» **Instructions to follow**: Copy, from the entries below, each line in which the string "brenduns" appears.

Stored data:
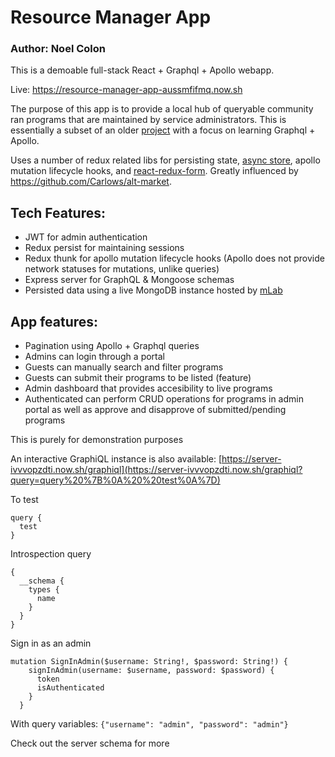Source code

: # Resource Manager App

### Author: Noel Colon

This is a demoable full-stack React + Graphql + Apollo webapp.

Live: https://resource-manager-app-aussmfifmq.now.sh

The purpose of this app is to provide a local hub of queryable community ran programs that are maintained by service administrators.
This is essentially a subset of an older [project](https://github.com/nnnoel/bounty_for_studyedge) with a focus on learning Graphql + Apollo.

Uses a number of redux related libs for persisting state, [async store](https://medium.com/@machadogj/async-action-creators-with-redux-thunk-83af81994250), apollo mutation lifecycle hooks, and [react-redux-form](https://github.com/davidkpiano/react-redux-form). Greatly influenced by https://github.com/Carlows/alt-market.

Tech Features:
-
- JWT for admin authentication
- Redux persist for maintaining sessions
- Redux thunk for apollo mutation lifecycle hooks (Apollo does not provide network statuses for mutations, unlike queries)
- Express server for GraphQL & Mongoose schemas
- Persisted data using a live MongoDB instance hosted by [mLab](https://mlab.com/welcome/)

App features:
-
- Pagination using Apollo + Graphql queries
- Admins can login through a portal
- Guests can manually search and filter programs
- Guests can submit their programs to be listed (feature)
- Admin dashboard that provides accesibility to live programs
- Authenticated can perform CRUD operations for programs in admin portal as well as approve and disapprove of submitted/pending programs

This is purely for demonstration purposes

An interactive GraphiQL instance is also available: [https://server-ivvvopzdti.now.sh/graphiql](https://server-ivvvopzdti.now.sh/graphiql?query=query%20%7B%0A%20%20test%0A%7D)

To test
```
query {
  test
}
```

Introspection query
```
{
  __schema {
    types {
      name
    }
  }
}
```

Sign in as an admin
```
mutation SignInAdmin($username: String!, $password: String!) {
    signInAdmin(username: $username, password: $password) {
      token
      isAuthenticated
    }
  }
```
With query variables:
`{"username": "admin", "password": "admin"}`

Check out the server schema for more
==
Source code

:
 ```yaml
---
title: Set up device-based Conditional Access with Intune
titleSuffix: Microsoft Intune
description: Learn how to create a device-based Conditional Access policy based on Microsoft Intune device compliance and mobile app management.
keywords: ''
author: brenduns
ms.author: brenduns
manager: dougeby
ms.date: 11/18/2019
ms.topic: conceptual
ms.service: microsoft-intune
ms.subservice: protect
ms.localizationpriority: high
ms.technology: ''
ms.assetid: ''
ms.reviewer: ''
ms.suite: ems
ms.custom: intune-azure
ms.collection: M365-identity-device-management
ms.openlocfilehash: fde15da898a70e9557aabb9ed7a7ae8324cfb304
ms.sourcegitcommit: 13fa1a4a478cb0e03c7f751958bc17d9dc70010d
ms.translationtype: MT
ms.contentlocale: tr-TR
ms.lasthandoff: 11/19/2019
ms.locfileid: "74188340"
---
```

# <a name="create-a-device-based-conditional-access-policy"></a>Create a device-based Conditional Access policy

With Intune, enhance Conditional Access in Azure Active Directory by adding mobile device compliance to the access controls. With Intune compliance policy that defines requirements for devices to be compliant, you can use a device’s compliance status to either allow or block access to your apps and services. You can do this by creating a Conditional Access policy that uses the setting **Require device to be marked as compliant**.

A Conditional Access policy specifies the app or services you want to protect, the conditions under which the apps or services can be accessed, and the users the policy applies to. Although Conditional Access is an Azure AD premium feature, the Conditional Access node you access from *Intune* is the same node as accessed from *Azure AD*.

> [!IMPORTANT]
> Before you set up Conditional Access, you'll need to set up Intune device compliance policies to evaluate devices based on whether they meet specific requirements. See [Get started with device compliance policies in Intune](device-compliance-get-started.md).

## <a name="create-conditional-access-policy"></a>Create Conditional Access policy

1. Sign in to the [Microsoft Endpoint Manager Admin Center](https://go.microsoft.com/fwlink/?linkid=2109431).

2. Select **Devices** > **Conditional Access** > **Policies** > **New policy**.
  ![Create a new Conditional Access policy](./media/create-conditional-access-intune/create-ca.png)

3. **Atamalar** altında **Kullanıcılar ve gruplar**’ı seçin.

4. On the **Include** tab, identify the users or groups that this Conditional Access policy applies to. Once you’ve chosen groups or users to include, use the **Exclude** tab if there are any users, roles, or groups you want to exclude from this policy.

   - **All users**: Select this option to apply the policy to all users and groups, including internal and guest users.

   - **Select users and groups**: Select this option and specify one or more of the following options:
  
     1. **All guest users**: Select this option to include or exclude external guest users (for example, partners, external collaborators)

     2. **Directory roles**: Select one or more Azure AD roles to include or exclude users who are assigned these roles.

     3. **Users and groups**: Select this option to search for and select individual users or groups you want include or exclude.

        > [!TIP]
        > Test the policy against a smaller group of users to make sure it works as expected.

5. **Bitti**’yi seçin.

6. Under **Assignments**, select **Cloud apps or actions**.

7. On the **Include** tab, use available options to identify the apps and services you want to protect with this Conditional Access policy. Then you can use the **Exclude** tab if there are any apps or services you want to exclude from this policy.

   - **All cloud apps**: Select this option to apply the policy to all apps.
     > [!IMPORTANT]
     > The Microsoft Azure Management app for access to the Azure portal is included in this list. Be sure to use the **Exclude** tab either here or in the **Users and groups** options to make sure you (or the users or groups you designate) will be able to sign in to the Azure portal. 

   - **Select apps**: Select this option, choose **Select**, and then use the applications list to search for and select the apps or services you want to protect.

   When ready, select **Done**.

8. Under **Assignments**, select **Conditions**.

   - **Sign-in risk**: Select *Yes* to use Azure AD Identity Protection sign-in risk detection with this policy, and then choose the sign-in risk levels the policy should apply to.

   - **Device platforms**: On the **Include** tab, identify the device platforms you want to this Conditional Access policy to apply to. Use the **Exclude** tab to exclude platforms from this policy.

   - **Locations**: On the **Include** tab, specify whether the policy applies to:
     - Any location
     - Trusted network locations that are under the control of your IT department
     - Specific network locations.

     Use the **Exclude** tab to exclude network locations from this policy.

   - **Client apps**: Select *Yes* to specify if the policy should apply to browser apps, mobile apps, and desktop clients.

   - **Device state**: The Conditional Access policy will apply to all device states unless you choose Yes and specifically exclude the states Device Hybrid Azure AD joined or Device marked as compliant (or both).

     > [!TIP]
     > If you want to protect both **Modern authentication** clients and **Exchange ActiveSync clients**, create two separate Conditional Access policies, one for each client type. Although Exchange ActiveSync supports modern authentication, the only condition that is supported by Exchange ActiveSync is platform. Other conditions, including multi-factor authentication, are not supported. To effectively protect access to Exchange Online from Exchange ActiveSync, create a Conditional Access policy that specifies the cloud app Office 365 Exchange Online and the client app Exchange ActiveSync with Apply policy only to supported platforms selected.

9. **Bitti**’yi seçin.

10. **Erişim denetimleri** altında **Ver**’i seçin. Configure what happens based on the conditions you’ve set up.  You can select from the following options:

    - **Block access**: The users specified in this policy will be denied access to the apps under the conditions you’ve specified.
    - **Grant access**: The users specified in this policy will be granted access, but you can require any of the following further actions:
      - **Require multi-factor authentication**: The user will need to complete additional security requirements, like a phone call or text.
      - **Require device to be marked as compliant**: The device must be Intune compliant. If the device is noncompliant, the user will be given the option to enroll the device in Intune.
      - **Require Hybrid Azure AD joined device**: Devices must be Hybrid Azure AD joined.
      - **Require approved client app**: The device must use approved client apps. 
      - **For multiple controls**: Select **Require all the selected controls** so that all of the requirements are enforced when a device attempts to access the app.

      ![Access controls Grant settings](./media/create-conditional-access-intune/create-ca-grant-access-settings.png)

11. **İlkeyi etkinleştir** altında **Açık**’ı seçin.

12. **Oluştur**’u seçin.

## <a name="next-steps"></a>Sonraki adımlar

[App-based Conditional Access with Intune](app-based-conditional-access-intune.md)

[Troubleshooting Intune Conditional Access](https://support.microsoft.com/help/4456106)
...
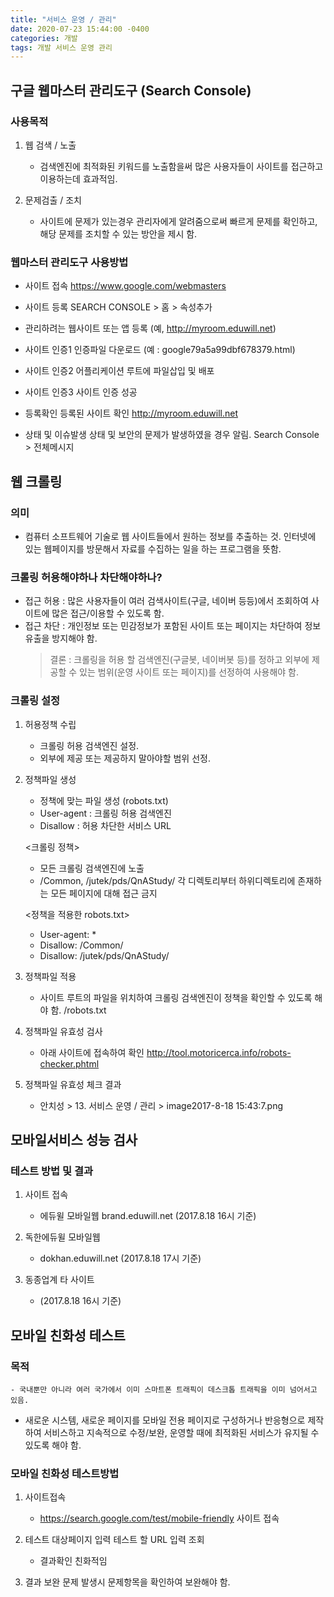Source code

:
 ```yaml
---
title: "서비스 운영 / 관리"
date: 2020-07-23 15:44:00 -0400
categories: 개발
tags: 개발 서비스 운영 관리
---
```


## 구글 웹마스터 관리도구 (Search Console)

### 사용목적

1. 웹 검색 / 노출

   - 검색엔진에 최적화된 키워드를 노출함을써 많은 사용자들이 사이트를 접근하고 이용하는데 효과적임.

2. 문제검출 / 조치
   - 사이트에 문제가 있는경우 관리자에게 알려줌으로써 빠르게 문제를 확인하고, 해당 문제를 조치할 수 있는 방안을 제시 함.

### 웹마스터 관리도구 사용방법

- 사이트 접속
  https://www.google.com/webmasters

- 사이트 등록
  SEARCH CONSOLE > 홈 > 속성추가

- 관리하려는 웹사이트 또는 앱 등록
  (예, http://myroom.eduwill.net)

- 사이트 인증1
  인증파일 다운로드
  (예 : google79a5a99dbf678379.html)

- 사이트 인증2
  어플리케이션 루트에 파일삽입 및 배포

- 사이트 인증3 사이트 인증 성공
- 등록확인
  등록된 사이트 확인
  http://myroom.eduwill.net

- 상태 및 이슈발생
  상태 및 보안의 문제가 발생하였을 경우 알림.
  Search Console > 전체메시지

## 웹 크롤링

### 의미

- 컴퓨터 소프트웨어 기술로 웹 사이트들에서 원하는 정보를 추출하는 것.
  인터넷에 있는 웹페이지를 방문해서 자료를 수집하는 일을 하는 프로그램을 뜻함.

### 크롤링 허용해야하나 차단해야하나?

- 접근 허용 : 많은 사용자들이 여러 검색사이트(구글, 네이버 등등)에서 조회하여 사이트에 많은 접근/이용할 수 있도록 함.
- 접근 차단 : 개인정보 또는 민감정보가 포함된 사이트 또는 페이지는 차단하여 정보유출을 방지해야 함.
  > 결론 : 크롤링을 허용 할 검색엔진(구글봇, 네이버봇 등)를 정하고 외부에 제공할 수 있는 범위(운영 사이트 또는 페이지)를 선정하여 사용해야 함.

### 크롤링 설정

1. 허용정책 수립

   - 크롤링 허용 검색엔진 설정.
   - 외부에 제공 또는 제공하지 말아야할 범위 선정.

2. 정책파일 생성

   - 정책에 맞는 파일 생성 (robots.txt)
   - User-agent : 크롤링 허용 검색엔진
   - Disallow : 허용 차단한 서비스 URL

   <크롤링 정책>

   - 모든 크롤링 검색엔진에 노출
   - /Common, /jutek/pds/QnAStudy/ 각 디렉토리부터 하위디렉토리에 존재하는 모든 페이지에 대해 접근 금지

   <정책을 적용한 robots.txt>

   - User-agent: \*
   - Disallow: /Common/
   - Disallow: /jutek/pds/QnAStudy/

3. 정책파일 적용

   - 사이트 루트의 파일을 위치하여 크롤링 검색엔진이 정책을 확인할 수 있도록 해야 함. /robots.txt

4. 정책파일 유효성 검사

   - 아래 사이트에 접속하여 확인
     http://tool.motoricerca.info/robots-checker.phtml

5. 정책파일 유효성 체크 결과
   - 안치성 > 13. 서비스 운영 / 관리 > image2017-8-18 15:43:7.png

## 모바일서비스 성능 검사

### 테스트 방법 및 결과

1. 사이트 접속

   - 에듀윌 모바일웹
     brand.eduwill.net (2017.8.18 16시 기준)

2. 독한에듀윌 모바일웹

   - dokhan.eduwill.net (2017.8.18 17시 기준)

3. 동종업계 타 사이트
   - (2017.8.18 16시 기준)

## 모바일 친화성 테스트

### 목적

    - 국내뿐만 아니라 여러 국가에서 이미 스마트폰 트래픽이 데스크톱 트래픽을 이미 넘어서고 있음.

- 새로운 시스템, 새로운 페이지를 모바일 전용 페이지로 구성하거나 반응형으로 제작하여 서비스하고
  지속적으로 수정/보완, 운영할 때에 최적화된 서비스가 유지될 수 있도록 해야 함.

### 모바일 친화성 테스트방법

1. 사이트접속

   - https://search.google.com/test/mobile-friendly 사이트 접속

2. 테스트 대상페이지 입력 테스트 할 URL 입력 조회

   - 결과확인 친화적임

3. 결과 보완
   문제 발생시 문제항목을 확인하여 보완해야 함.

» **Result of this task**:
author: brenduns
ms.author: brenduns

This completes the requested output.